Nada muito relevante, diante da representatividade da vida. Muito emocionado do início ao fim da entrevista concedida para o portal “A Saúde”, ele afirmou que as lágrimas são de vitória e gratidão por toda ajuda que recebeu durante o tratamento no Hospital Sírio Libanês, em São Paulo (SP). Ele fez e continua escrevendo sua história no atendimento de pacientes em Marabá, voltou à ativa desde outubro do ano passado.

Dr. Naves ingressou no curso de Medicina aos 26 anos, na Universidade Estadual do Pará (Uepa), em Belém, e concluiu aos 32 anos. Entrou para o Exército como oficial temporário e veio para Marabá “de mala e cuia”, onde irá completar 30 anos.

Mineiro de Ituiutaba (MG), ele morou muito tempo na fazenda e trabalhava como vaqueiro. Começou os estudos acima da idade normal, depois da 5ª série ainda ficou um tempo parado, porque a família não queria que ele morasse sozinho na cidade.

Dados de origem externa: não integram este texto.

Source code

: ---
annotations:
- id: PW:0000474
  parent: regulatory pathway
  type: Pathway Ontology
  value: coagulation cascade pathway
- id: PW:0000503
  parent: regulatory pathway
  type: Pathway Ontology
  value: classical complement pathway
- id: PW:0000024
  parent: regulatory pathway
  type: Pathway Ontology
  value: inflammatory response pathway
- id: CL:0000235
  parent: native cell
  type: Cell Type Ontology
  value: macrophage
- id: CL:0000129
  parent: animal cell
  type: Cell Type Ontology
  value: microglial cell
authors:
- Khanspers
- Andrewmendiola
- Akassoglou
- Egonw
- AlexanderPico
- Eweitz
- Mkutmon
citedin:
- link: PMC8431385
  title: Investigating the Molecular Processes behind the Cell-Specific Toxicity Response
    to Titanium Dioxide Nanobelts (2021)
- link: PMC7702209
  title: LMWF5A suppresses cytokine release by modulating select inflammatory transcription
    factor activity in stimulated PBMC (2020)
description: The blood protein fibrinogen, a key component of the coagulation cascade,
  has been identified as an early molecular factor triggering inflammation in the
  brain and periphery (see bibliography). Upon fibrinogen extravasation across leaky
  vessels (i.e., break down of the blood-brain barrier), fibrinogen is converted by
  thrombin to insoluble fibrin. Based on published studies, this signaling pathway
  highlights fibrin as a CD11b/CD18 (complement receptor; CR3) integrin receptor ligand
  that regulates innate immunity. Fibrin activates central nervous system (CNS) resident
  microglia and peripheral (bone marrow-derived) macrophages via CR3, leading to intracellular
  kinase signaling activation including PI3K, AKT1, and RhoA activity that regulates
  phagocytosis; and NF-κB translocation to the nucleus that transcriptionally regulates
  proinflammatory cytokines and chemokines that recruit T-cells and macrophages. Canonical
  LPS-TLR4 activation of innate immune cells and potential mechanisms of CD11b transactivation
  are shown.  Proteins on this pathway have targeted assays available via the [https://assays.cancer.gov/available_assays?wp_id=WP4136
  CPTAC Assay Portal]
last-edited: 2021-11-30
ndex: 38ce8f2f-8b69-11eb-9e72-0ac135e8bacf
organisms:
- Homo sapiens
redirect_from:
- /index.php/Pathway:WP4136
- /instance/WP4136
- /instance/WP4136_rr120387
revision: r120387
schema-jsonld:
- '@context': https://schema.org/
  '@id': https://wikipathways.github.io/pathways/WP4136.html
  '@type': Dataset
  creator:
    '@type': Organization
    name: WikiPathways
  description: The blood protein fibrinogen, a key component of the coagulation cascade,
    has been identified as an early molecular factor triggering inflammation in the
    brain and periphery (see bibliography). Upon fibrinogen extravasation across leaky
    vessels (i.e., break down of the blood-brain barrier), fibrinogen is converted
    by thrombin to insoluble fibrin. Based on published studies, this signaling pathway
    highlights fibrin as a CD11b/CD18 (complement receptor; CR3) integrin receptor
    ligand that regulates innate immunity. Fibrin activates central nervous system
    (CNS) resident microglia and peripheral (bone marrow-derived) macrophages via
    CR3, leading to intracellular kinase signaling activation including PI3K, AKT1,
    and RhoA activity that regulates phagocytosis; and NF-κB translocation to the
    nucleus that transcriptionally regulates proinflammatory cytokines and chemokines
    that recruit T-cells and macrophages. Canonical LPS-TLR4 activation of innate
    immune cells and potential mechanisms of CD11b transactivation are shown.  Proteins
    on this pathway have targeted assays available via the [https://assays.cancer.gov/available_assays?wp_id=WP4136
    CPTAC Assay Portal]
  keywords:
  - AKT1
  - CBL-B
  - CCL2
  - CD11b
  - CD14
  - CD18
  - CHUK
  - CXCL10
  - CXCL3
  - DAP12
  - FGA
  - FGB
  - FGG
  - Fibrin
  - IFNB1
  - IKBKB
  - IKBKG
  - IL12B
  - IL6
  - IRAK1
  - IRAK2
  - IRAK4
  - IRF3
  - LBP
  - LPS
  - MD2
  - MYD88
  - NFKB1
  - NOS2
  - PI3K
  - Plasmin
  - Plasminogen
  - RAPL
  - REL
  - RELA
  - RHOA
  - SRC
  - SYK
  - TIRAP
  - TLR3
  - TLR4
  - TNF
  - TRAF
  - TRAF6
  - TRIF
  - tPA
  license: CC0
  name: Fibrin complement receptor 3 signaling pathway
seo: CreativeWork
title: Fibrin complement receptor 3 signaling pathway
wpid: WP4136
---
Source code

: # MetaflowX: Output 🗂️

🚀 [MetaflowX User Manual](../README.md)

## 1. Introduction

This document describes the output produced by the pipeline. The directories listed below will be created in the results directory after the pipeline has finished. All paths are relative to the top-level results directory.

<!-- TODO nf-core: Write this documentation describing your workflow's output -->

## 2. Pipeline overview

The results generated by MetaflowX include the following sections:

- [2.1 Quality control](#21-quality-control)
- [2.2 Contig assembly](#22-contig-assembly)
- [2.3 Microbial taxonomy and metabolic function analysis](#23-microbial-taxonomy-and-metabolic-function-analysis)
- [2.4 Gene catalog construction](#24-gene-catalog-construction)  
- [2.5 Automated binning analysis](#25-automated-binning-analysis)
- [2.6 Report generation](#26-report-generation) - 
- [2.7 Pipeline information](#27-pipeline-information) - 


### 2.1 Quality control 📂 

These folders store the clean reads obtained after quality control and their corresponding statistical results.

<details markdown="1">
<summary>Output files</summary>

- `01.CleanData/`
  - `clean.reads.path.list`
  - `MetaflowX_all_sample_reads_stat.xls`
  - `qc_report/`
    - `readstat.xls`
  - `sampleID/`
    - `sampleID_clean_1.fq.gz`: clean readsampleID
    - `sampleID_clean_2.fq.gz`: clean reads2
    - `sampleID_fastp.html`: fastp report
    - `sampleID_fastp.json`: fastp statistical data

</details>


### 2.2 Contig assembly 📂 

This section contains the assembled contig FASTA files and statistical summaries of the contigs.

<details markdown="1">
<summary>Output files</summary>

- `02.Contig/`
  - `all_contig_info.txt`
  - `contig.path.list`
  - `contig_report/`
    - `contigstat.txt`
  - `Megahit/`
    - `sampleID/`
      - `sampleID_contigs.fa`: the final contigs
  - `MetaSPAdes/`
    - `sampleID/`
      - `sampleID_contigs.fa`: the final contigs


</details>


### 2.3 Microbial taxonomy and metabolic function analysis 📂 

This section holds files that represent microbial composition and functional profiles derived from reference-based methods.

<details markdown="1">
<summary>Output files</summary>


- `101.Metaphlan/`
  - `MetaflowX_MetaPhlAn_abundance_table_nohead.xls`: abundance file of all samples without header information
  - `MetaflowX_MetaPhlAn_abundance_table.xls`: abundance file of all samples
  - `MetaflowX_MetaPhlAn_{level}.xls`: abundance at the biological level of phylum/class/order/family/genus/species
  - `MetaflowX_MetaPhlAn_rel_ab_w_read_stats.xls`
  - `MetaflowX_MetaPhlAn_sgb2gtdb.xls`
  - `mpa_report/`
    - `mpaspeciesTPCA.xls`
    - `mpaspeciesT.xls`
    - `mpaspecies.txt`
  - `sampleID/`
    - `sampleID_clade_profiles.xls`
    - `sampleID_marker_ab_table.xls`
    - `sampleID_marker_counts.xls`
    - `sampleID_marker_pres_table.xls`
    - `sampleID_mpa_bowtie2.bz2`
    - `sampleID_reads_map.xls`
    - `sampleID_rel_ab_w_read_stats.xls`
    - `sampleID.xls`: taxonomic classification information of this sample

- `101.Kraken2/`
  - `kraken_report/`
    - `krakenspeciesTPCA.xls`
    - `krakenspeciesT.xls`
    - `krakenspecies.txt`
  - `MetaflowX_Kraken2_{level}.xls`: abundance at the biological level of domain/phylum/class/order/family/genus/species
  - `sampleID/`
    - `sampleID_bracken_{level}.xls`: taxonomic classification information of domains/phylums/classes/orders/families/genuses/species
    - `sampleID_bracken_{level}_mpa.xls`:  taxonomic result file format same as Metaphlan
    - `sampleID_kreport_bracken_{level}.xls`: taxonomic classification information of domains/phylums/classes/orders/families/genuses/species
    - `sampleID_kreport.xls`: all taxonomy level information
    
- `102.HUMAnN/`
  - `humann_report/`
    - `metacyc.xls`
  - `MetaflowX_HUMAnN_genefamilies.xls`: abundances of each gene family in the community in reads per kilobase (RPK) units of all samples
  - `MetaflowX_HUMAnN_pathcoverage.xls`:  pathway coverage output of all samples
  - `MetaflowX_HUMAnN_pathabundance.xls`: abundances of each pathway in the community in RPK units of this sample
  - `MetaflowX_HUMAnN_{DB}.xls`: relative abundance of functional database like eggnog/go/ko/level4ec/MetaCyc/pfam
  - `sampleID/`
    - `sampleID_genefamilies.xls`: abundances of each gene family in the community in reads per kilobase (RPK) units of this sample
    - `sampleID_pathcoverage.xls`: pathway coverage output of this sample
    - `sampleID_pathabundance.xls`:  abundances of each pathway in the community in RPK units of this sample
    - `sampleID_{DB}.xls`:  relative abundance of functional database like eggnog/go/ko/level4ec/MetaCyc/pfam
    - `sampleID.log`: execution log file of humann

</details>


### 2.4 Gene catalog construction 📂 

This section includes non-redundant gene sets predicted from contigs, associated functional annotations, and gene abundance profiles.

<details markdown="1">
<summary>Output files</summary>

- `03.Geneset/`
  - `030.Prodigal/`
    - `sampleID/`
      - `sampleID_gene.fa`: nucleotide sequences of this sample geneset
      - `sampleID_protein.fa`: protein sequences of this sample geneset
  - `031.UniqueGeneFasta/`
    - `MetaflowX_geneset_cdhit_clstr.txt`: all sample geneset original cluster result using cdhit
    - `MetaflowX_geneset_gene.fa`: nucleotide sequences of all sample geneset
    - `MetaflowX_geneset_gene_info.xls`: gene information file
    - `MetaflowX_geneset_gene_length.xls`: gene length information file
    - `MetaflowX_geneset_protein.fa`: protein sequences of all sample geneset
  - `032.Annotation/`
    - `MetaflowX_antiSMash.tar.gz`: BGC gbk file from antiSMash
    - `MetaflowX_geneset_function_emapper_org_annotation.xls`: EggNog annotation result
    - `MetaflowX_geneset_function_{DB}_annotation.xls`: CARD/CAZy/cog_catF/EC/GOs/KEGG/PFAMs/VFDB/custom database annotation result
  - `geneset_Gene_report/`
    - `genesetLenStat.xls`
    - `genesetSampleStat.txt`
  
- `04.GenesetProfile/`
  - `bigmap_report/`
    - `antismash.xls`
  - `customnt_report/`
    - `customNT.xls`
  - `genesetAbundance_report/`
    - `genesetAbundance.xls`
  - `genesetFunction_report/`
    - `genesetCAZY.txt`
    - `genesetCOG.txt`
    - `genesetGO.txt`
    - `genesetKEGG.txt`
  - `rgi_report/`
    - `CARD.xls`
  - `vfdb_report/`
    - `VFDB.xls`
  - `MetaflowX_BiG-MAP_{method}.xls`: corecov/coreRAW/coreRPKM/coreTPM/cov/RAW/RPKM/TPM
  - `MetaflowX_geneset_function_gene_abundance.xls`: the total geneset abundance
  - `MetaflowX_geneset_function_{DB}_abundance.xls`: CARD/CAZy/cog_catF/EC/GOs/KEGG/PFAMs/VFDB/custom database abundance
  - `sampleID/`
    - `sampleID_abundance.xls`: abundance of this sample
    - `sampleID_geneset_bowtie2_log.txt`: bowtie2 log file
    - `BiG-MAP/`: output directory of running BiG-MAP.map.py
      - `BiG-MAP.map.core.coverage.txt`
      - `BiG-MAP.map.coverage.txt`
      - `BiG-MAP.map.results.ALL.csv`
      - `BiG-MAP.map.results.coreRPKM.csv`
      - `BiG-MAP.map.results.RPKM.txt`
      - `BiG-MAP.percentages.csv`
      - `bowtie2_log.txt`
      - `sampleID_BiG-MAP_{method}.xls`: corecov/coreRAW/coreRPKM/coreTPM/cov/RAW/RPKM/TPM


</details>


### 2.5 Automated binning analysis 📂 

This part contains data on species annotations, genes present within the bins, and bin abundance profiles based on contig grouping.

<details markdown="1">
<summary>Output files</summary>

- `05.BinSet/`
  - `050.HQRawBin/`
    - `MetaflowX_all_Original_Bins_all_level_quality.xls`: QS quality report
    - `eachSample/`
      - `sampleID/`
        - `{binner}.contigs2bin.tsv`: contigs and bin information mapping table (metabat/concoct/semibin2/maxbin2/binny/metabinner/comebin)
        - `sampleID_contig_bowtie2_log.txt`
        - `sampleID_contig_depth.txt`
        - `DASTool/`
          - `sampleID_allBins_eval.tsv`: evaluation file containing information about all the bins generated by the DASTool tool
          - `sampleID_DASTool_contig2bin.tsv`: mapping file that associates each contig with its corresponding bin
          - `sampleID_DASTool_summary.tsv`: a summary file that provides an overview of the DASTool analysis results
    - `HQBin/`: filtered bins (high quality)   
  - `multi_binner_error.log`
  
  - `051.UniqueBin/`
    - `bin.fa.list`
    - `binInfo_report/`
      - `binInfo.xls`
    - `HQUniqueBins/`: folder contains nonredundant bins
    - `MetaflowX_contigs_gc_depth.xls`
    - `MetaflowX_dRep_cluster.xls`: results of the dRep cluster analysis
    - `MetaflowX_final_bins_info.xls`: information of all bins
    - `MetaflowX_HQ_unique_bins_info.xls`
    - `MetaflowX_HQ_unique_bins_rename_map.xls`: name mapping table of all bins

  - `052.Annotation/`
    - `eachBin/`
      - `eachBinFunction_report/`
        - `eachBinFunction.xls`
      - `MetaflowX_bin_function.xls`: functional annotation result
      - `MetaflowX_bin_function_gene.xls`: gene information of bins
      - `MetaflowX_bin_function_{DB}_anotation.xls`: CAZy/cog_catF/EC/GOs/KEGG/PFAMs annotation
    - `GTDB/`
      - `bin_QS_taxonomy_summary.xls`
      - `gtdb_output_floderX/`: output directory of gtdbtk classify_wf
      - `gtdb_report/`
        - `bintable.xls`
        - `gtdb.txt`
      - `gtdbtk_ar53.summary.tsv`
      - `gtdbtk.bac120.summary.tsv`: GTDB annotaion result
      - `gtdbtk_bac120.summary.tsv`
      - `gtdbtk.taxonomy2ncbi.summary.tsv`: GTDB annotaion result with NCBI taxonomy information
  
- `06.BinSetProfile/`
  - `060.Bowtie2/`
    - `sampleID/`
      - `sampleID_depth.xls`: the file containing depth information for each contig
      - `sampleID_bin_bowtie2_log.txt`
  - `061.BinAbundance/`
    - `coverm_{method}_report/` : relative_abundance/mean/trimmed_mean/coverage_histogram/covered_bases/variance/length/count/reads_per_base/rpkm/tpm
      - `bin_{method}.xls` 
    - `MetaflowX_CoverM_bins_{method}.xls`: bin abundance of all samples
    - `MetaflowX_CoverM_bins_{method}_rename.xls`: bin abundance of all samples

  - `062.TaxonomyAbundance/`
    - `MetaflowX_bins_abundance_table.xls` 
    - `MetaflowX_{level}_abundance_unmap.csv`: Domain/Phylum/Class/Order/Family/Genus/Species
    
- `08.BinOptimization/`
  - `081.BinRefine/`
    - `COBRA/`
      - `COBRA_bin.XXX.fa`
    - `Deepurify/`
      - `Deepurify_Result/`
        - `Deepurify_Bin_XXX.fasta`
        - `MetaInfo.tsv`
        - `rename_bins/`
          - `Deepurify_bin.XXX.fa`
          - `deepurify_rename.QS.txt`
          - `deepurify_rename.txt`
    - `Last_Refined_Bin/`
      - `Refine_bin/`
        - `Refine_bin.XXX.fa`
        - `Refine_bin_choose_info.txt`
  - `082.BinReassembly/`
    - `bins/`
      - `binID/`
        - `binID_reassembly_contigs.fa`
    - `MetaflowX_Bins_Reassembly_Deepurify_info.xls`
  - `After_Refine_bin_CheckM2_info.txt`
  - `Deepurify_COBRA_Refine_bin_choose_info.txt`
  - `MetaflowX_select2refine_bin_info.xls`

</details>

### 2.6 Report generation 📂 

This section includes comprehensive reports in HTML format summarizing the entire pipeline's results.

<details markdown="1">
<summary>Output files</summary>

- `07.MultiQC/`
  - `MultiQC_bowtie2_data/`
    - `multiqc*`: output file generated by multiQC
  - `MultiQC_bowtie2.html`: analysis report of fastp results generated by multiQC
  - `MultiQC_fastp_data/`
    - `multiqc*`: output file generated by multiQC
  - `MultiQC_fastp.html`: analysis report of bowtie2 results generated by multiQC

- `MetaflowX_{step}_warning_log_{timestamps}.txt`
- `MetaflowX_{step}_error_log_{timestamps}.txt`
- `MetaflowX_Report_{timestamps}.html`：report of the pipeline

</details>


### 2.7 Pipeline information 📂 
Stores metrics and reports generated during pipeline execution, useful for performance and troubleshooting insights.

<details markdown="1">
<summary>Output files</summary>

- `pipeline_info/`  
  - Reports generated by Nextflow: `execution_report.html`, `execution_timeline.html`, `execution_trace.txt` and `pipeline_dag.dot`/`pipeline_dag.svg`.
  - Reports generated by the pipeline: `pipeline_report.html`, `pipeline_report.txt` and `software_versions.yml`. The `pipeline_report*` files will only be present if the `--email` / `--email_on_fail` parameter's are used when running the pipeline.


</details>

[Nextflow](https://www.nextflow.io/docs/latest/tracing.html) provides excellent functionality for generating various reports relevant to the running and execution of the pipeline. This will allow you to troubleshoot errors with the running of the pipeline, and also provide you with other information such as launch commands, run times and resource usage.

Venceu os desafios, formou-se em Medicina, passou oito anos no Exército, também trabalhou no antigo Hospital Celina Gonçalves, onde hoje funciona o Hospital Regional “Dr. Geraldo Veloso”, e na Climec. Depois de 10 anos, montou a Emergência, no hospital da Nagib Mutran, em Marabá, onde trabalhou 28 anos. Há um ano e meio teve de sair de lá, onde atendia pacientes com covid-19 e onde contraiu o coronavírus.

“Deixei o Pronto Socorro para ir para o consultório. Atualmente, atuo com atendimento em consultório, nas Clínicas Reunidas, na VP-8, Nova Marabá, por ter perdido um pouco da agilidade devido à covid-19”, explica ele.

Nos primeiros 20 anos da profissão, o médico trabalhava sem nenhuma folga durante o ano, na Emergência. “Finais de semana, Natal, aniversário, Dia das Mães… A emergência tem demanda todos os dias. Não me lembro de ter passado um Natal em casa, um réveillon, um final de semana, nenhuma data comemorativa. Mas, valeu a pena, muito aprendizado, muita experiência, histórias boas para contar. Trabalhava cerca de 700 horas por mês”, lembra Dr. Naves, que enxerga a Medicina do futuro por imagens, mas não é adepto das consultas on-line, pois prefere as consultas por meio do toque do contato direto com o paciente.

Tratamento

Dr. Naves contraiu a covid-19 e passou cerca de uma semana em casa, com sintomas leves, apresentava tosse e acompanhava a saturação, por meio do oxímetro, e também a pressão arterial. “Quando foi um certo dia, acordei com a saturação baixa, liguei para Roberta [filha mais velha e que foi fundamental no tratamento] e ela me levou para o hospital. Entrei direto no Regional, tinha um leito de UTI disponível, fomos bem recebidos, todos os médicos conhecidos fizeram o que era possível”, conta, acrescentando: “Infelizmente não tinha toda essa tecnologia, essa expertise que eles têm em São Paulo, após cinco dias internado eu fui intubado”.

Um dos momentos marcantes, para ele, ocorreu antes da intubação, quanto a filha Roberta, com o marido Felipe, seguravam a mão dele e ela disse: “Pai, o senhor não vai morrer. O senhor precisa acompanhar o Guilherme [neto], o senhor não pode nos deixar”, relembra o médico, se referindo ao fato de as pessoas terem medo de serem intubadas.

Antes da intubação ele foi sedado para relaxar, a partir daí acordou dias depois. A filha, a pediatra Roberta Naves, relembrou que a cena relatada foi por videochamada, mas devido ser um momento que marcou bastante ele pensou ser ao vivo. Para Naves, o tratamento com o ECMO durante dez dias foi importantíssimo.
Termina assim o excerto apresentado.